A season of simmering frustration boiled over in a 30-12 loss to the Minnesota Vikings that Jaguars coach Jack Del Rio described as "unacceptable" and "embarrassing."
Before either team's quarterback had touched the football, the Jaguars trailed 7-0, and before Jaguars quarterback David Garrard had held the ball in his hands, Garrard and the Jaguars trailed 14-0. As it would turn out, the winning points were scored before the game was two minutes old.
So it was that Del Rio wore an intense expression when he walked into his postgame media conference, which followed what was likely a longer-than-usual postgame address to his players. In short, the fur no doubt flew.

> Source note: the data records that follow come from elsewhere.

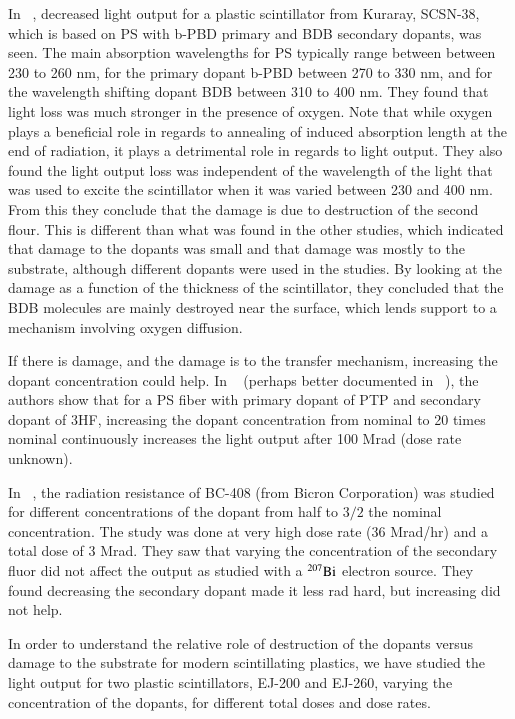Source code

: \documentclass[review]{elsarticle}
\begin{document}
In ~\cite{Wick1991472}, decreased light
output for a plastic scintillator from Kuraray, SCSN-38, which
is based on PS with b-PBD primary and BDB secondary dopants, was seen.
The main absorption wavelengths for PS typically range between
between 230 to 260 nm, for the primary dopant b-PBD between 270 to 330 nm,
and for the wavelength shifting dopant BDB between 310 to 400 nm.
They found that light loss was much stronger in the presence of oxygen.
Note that while oxygen plays a beneficial role in regards
to annealing of induced absorption length at the end of radiation, 
it plays a detrimental role in 
regards to light output.  
They also found the light output loss
was independent of the wavelength of the light
that was used to excite the scintillator when it
was varied between 230 and 400 nm.
From this they conclude that the damage is due to destruction
of the second flour.  This is different than what was found in
the other studies, which indicated that damage to the dopants was
small and that damage was mostly to the substrate,
although different dopants were used in the studies.
By looking at the damage as a function of the thickness of the scintillator,
they concluded that the BDB molecules are mainly destroyed
near the surface, which lends support to a mechanism involving
oxygen diffusion.


If there is damage, and the damage is to the transfer mechanism, increasing the dopant
concentration could help.
In ~\cite{zorn3} (perhaps better documented in ~\cite{sauli}), the authors show that for a PS fiber with primary dopant of PTP and secondary dopant of 3HF,
increasing the dopant concentration from nominal to 20 times nominal continuously increases the light output after 100 Mrad (dose rate unknown).

In ~\cite{Majewski1989500}, the radiation resistance of BC-408 (from Bicron Corporation) was studied for different concentrations of the dopant from half to $3/2$ the nominal concentration.  The study was done at very high dose rate (36 Mrad/hr) and a total dose of 3 Mrad.  They saw that varying the concentration of the secondary fluor did not affect the output as studied with a $\rm{^{207}Bi}$ electron source.  They found decreasing the secondary dopant made it less rad hard, but increasing did not help.  



In order to understand the relative role of destruction of the dopants versus damage to the substrate for modern scintillating plastics,
we have studied the light output for two plastic scintillators, EJ-200 and EJ-260, varying the concentration of the dopants, for
different total doses and dose rates.  
\end{document}

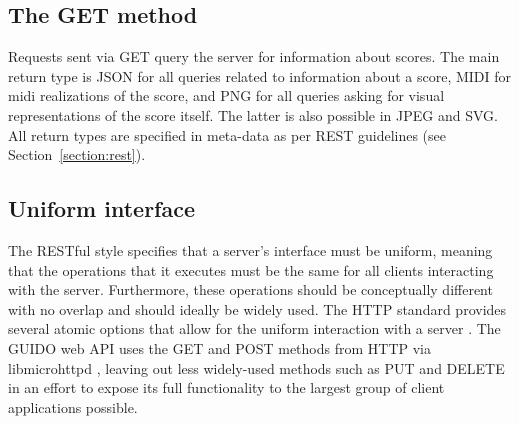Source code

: \documentclass[11pt,a4paper]{article}
\begin{document}
\subsection{The GET method}\label{subsection:get}
Requests sent via GET query the server for information about scores. The main return type is JSON for all queries related to information about a score, MIDI for midi realizations of the score, and PNG for all queries asking for visual representations of the score itself.  The latter is also possible in JPEG and SVG.  All return types are specified in meta-data as per REST guidelines (see Section~\ref{section:rest}).\par
\subsection{Uniform interface}
The RESTful style specifies that a server's interface must be uniform, meaning that the operations that it executes must be the same for all clients interacting with the server.  Furthermore, these operations should be conceptually different with no overlap and should ideally be widely used.  The HTTP standard provides several atomic options that allow for the uniform interaction with a server \cite{richardson2008restful}.  The GUIDO web API uses the GET and POST methods from HTTP via libmicrohttpd \cite{libmicrohttpd}, leaving out less widely-used methods such as PUT and DELETE in an effort to expose its full functionality to the largest group of client applications possible.
\end{document}
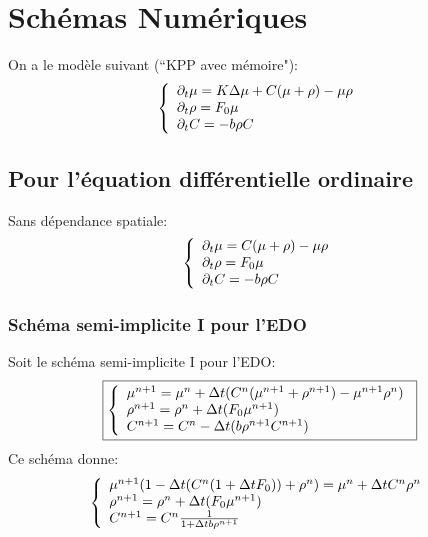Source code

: \documentclass[11pt]{article}
\begin{document}
\fi

\section{Schémas Numériques}
On a le modèle suivant (``KPP avec mémoire"): 
\begin{equation} \left\{
                \begin{array}{ll}
                   \partial_t\mu = K\Delta\mu + C(\mu + \rho) -\mu\rho\\
                 \partial_t\rho=  F_0 \mu \\
                  \partial_t C = -b\rho C
                \end{array}
              \right.
\end{equation}
\subsection{Pour l'équation différentielle ordinaire}
Sans dépendance spatiale:
\begin{equation} \left\{
                \begin{array}{ll}
                   \partial_t\mu = C(\mu + \rho) -\mu\rho\\
                 \partial_t\rho=  F_0 \mu \\
                  \partial_t C = -b\rho C
                \end{array}
              \right.
\end{equation} 
\subsubsection{Schéma semi-implicite I pour l'EDO}
Soit le schéma semi-implicite I pour l'EDO:
\begin{equation} \boxed{\left\{
                \begin{array}{ll}
                   \mu^{n+1} = \mu^{n}+  \Delta t( C^{n}(\mu^{n+1} + \rho^{n+1}) -\mu^{n+1}\rho^{n})\\
                \rho^{n+1}=  \rho^{n}+ \Delta t (F_0 \mu^{n+1}) \\
                 C^{n+1} =C^{n}- \Delta t(b\rho^{n+1}C^{n+1})
                \end{array}
              \right.}
\end{equation}
Ce schéma donne:
\begin{equation*} \left\{
                \begin{array}{ll}
                   \mu^{n+1}(1-\Delta t(C^{n}(1+\Delta t F_0)) + \rho^{n}) = \mu^{n}+  \Delta t C^{n}\rho^{n} \\
                \rho^{n+1}=  \rho^{n}+ \Delta t (F_0 \mu^{n+1}) \\
                 C^{n+1} =C^{n}\frac{1}{1+ \Delta t b\rho^{n+1}}
                \end{array}
              \right.
\end{equation*}
\end{document}
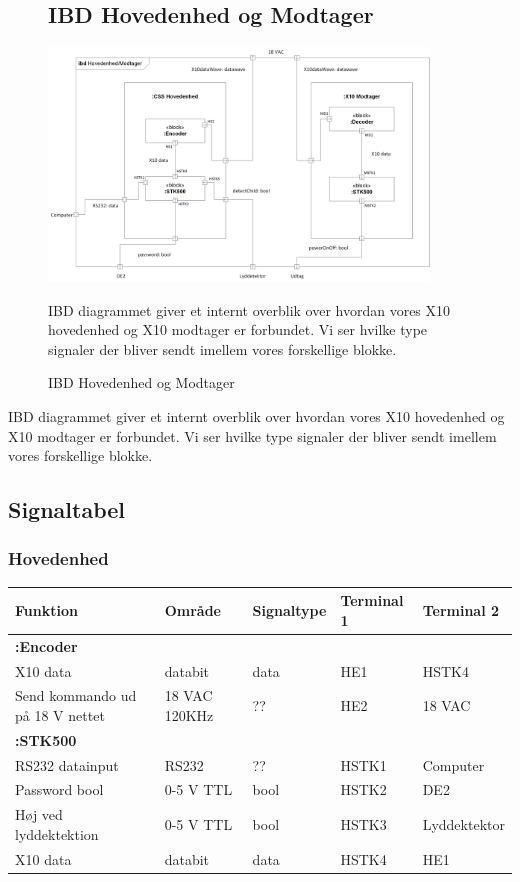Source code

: \begin{figure}[!htbp] \centering
\subsection{IBD Hovedenhed og Modtager}
{\includegraphics[width=0.9\textwidth]{billeder/diagrammer/IBD_Hovedenhed_Modtager}}
\caption{IBD Hovedenhed og Modtager}
\label{lab:ibdhovedenhedmodtager}
\raggedright
IBD diagrammet giver et internt overblik over hvordan vores X10 hovedenhed og X10 modtager er forbundet. Vi ser hvilke type signaler der bliver sendt imellem vores forskellige blokke.
\end{figure}
IBD diagrammet giver et internt overblik over hvordan vores X10 hovedenhed og X10 modtager er forbundet. Vi ser hvilke type signaler der bliver sendt imellem vores forskellige blokke.

\subsection{Signaltabel}

\subsubsection{Hovedenhed}
\begin{tabular}{|p{3cm}|p{}|p{}|p{}|p{}|}
\hline 
\textbf{Funktion} &\textbf{Område} &\textbf{Signaltype} &\textbf{Terminal 1} &\textbf{Terminal 2} \\ 
\hline 
\multicolumn{5}{|l|}{\textbf{:Encoder}} \\ 
\hline 
X10 data &databit &data &HE1 &HSTK4\\ 
\hline 
Send kommando ud på 18 V nettet &18 VAC \newline 120KHz &?? &HE2 &18 VAC\\ 
\hline 
\multicolumn{5}{|l|}{\textbf{:STK500}} \\ 
\hline 
RS232 datainput &RS232 &?? &HSTK1 &Computer\\ 
\hline 
Password bool  &0-5 V TTL &bool &HSTK2 &DE2\\ 
\hline 
Høj ved lyddektektion &0-5 V TTL &bool &HSTK3 &Lyddektektor\\ 
\hline 
X10 data &databit &data &HSTK4 &HE1\\ 
\hline 
\end{tabular}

"I found that performance today to be totally unacceptable and I take full responsibility for not preparing my football team," Del Rio told reporters.
Right away, it became clear this was going to be one of those memorable moments that puts a team at a crossroads, which is precisely what Del Rio did following Sunday's loss. Based on Del Rio's narrative, the time for change is at hand.

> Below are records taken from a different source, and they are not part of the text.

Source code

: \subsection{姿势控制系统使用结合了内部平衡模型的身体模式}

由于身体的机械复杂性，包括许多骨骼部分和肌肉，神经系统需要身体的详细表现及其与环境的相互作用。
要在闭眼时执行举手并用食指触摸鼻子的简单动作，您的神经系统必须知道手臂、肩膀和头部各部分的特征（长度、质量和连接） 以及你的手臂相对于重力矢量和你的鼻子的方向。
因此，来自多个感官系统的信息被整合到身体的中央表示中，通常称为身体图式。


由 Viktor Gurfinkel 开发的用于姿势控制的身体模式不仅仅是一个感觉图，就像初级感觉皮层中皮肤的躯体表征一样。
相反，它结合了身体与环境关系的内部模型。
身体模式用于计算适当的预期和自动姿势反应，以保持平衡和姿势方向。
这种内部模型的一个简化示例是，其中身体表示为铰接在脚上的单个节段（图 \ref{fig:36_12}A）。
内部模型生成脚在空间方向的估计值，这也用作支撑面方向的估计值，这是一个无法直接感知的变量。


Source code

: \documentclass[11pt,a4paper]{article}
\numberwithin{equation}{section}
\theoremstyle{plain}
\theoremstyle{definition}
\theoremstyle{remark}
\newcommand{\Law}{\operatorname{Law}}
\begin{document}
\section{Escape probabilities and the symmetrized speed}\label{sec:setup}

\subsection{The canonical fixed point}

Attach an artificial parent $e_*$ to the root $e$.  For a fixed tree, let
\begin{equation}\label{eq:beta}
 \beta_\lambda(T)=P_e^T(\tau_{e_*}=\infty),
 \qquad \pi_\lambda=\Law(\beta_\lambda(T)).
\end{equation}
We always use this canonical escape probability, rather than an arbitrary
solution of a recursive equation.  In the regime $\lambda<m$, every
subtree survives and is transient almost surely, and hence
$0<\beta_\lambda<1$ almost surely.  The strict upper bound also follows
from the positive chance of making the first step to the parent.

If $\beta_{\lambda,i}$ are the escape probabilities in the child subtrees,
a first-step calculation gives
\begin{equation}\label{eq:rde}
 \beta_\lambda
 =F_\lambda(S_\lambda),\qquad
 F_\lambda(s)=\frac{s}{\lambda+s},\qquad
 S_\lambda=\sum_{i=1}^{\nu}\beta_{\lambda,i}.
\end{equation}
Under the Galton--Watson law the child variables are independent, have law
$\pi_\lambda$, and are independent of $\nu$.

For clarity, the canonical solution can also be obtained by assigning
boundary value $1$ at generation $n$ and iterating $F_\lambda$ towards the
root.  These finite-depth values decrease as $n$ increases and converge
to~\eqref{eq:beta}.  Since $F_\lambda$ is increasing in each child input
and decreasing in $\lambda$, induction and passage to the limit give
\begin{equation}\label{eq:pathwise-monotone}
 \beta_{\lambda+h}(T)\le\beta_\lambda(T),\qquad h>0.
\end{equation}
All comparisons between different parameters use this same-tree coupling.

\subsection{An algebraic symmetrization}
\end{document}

"To have a team that plays that sloppily, turns the ball over on the first play of the game and allows the defense to pick up the ball and run for a touchdown is embarrassing. I will evaluate everything and everyone including myself. I have to do a better job with my staff," Del Rio said.
There it is, folks. For all of you who are angry at the Jaguars' performance this season, there's your satisfaction; that the coach is mad as hell and he's not going to take it any more.

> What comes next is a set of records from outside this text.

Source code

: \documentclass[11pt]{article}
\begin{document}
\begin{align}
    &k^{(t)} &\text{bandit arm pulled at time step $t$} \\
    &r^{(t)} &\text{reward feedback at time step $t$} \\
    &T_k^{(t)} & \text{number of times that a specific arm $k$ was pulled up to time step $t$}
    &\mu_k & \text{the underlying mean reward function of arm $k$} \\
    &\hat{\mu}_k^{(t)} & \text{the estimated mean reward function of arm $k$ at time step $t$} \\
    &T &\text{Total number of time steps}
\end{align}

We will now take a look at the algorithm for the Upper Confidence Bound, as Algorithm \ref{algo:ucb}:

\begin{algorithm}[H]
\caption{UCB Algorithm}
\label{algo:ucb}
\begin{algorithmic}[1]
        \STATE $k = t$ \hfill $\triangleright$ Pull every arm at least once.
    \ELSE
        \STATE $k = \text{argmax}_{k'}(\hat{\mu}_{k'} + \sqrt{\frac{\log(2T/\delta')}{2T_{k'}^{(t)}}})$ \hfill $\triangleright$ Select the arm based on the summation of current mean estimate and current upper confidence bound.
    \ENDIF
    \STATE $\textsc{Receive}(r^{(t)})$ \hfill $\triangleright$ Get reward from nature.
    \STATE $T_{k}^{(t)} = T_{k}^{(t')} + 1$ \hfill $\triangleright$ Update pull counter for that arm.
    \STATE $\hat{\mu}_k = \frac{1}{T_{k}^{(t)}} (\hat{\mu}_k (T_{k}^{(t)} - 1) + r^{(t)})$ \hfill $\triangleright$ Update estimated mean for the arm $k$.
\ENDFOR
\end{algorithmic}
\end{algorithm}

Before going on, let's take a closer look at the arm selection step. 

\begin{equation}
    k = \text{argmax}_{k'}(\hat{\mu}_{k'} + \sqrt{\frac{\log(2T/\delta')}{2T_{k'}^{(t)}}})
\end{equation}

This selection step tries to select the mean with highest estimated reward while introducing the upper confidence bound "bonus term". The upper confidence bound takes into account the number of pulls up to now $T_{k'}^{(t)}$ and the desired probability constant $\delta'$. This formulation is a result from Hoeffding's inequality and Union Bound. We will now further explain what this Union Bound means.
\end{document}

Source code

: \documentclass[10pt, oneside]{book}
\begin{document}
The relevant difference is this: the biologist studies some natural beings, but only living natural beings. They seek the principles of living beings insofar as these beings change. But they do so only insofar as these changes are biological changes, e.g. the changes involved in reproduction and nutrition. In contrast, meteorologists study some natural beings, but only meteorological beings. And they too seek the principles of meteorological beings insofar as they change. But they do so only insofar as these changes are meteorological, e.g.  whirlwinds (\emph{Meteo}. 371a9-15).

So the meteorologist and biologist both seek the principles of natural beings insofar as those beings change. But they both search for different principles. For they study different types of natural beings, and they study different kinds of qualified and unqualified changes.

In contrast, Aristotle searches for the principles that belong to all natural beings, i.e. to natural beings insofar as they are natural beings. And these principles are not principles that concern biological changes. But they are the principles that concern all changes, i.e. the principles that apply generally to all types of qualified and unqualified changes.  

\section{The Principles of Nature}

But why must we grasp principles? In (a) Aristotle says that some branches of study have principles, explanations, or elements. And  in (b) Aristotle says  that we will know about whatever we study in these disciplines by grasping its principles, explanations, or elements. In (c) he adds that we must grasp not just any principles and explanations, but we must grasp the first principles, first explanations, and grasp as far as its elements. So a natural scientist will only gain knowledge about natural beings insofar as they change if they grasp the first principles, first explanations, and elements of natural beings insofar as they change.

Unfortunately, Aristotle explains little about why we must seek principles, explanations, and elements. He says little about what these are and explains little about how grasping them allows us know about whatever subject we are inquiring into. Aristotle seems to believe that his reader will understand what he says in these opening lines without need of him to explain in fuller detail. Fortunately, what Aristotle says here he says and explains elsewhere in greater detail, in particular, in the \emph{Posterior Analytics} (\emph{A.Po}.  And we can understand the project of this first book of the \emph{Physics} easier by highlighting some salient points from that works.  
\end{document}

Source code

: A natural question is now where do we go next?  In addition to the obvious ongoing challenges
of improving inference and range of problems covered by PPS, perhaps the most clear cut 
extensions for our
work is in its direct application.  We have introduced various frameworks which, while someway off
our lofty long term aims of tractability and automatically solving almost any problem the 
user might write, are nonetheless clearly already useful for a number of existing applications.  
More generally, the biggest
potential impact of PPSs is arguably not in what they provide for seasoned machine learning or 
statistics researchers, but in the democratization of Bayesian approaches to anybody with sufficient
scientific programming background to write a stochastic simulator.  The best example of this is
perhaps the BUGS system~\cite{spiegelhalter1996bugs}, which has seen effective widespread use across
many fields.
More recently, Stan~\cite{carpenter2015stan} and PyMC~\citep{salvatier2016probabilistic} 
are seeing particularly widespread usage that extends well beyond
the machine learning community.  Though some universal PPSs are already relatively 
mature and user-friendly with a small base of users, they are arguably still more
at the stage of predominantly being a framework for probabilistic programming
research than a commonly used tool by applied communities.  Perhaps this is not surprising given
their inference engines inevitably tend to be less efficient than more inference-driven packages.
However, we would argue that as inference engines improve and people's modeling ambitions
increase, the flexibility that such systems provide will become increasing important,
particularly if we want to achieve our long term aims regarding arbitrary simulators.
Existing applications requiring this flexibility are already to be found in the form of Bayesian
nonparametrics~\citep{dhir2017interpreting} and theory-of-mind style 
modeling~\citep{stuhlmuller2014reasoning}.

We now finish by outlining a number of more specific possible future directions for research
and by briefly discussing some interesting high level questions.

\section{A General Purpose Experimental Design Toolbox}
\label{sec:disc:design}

It's been simmering for some time, and this wasn't the first postgame press conference in which Del Rio's mood has been tense and resolute. It's just that in this one, he turned the heat up to full flame.
"All the words that need to be said have been said and heard. We're just not getting it right now. We'll continue to evaluate why. That process takes place anyhow, it just gets intensified when you're losing. Obviously, it's going to be intensified," Del Rio said.
At 4-7 and with no hope of this season leading to anything but a disappointing conclusion, tryouts for next season are underway. Players are playing for their futures.
"That's always the case. When is that not the case? This is professional football. The only way you stay in this business is to produce," Del Rio said.
There is obviously an implied threat in those words. It's a threat with which professional football players must always live, but that threat is especially sharp in Jacksonville, where the Jaguars' production continues to decline. The same team that rallied from an 0-2 start to take a 3-3 record into its bye week, has now lost four of its last five games.
This is largely the same team that scored two exhilarating wins in Pittsburgh last year and nearly pulled off a playoff upset of then-undefeated New England. So what the heck has happened?
That's a question Del Rio is determined to answer in what remains of this season.